COMMENT ON THE 2010 ELECTIONS

Election Day 2010 has come and gone, and if you’re a Democrat, it’s been a tough week.

The Democrats lost the House and have a much reduced majority in the Senate. John Boehner is likely to be the new Speaker, and 3rd in line for the Presidency.

Mitch McConnell is still Minority Leader in the Senate, and he’s made it plain that his top priority for the next two years isn’t jobs or budget balancing or anything that will do any good for the average American. In his own words, his top priority is to make Obama a one-term president.

In my opinion, what he’s saying could reasonably be paraphrased as, America will have to wait a couple of years for us to do anything really productive (if then), because our Republican political agenda comes first. America comes second.

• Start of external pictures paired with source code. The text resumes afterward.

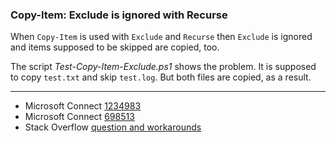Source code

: 
### Copy-Item: Exclude is ignored with Recurse

When `Copy-Item` is used with `Exclude` and `Recurse` then `Exclude` is ignored
and items supposed to be skipped are copied, too.

The script *Test-Copy-Item-Exclude.ps1* shows the problem. It is supposed to
copy `test.txt` and skip `test.log`. But both files are copied, as a result.

---

- Microsoft Connect [1234983](https://connect.microsoft.com/PowerShell/Feedback/Details/1234983)
- Microsoft Connect [698513](https://connect.microsoft.com/PowerShell/feedback/details/698513)
- Stack Overflow [question and workarounds](http://stackoverflow.com/q/731752/323582)
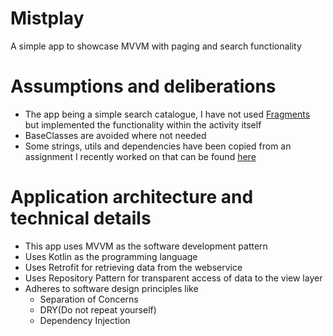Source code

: # Mistplay
A simple app to showcase MVVM with paging and search functionality

# Assumptions and deliberations
- The app being a simple search catalogue, I have not used [Fragments](https://developer.android.com/guide/components/fragments)
but implemented the functionality within the activity itself
- BaseClasses are avoided where not needed
- Some strings, utils and dependencies have been copied from an assignment
I recently worked on that can be found [here](https://github.com/jaydeepw/android-mvvm-snetworks)


# Application architecture and technical details
- This app uses MVVM as the software development pattern
- Uses Kotlin as the programming language
- Uses Retrofit for retrieving data from the webservice
- Uses Repository Pattern for transparent access of data to the view layer
- Adheres to software design principles like
    - Separation of Concerns
    - DRY(Do not repeat yourself)
    - Dependency Injection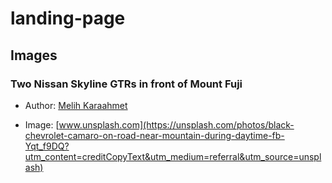 # landing-page

## Images

### Two Nissan Skyline GTRs in front of Mount Fuji

- Author: [Melih Karaahmet](https://unsplash.com/@melihkrhmet?utm_content=creditCopyText&utm_medium=referral&utm_source=unsplash)

- Image: [www.unsplash.com](https://unsplash.com/photos/black-chevrolet-camaro-on-road-near-mountain-during-daytime-fb-Yqt_f9DQ?utm_content=creditCopyText&utm_medium=referral&utm_source=unsplash)

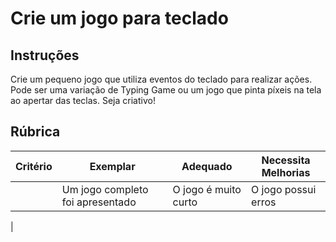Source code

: # Crie um jogo para teclado

## Instruções

Crie um pequeno jogo que utiliza eventos do teclado para realizar ações. Pode ser uma variação de Typing Game ou um jogo que pinta píxeis na tela ao apertar das teclas. Seja criativo!

## Rúbrica

| Critério | Exemplar                         | Adequado             | Necessita Melhorias |
|----------|----------------------------------|----------------------|---------------------|
|          | Um jogo completo foi apresentado | O jogo é muito curto | O jogo possui erros |
|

I’m sure [today’s guest, conservative talk show host Natalie Arcenaux] will take exception to that interpretation and we’ll likely discuss McConnell’s remarks during the show, so I won’t expand on them here.

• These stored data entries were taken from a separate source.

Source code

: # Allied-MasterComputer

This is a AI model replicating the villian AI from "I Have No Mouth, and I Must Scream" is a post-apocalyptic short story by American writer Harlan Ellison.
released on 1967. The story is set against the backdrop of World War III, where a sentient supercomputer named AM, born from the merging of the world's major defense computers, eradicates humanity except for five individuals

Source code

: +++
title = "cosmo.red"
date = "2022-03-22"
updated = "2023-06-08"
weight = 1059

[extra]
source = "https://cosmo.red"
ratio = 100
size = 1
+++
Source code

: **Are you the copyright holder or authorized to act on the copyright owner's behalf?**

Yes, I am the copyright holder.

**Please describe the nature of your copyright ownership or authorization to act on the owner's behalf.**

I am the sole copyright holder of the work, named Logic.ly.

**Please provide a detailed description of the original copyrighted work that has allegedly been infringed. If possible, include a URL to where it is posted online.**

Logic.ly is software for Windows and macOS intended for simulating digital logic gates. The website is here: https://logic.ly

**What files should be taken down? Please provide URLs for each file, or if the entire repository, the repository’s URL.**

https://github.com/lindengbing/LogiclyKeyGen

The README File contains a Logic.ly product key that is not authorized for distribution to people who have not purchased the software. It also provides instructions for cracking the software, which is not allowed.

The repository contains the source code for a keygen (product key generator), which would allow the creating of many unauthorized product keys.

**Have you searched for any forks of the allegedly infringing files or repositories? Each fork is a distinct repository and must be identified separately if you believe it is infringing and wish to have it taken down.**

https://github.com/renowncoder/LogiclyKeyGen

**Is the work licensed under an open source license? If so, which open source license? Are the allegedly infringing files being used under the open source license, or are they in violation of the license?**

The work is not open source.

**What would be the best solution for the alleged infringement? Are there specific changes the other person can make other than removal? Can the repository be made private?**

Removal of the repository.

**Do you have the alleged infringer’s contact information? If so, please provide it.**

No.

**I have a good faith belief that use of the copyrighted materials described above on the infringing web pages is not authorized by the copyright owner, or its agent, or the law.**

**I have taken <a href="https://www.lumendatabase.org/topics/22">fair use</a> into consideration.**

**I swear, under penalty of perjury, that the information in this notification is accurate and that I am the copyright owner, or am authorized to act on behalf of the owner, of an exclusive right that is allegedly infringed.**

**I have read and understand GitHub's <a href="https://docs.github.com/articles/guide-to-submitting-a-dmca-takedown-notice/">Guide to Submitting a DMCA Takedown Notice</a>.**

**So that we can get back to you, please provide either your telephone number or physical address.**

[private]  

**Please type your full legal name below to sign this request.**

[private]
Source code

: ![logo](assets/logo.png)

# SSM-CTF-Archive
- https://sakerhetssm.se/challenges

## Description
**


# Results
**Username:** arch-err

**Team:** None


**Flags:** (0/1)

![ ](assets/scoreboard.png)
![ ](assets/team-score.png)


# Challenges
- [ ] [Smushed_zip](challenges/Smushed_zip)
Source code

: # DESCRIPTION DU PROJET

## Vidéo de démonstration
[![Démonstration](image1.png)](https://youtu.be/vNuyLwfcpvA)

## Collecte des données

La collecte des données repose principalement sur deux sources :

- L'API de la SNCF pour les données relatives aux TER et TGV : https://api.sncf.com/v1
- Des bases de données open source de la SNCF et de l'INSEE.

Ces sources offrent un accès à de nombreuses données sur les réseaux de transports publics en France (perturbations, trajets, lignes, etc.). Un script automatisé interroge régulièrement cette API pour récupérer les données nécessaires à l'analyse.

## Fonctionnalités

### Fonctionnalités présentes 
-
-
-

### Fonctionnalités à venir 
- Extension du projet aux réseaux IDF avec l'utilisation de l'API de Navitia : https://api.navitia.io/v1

In any case, after a reasonable grieving period, Democrats are going to have to start picking themselves up and looking toward to 2012.

As we go forward, we need to look at these election results and figure out what the takeaways are for next time.

The first big takeaway is that Democrats can’t win if they don’t show up to vote. According to every poll I’ve seen over the past several years, among eligible voters who express a preference, Democrats have a clear advantage over Republicans in terms of favorability and in terms of who will fight for the Average American.

Republicans, however, are more likely to actually vote. Why?

I can give you my theory. It starts with this old business truism: “90% of your complaints come from 10% of your customers.” Why? Because most customers are satisfied, indifferent or apathetic if they have a minor problem. But about 10% of your customers tend to be very vocal when they’re unhappy, and there’s a significant fraction of the population that is very hard to make happy.

I don’t have a statistic on that, just my personal experience. But I’ll tell you that in all my years in retail and customer contact, there are some folks that just refuse to be satisfied, no matter how much you try to help them with their problems.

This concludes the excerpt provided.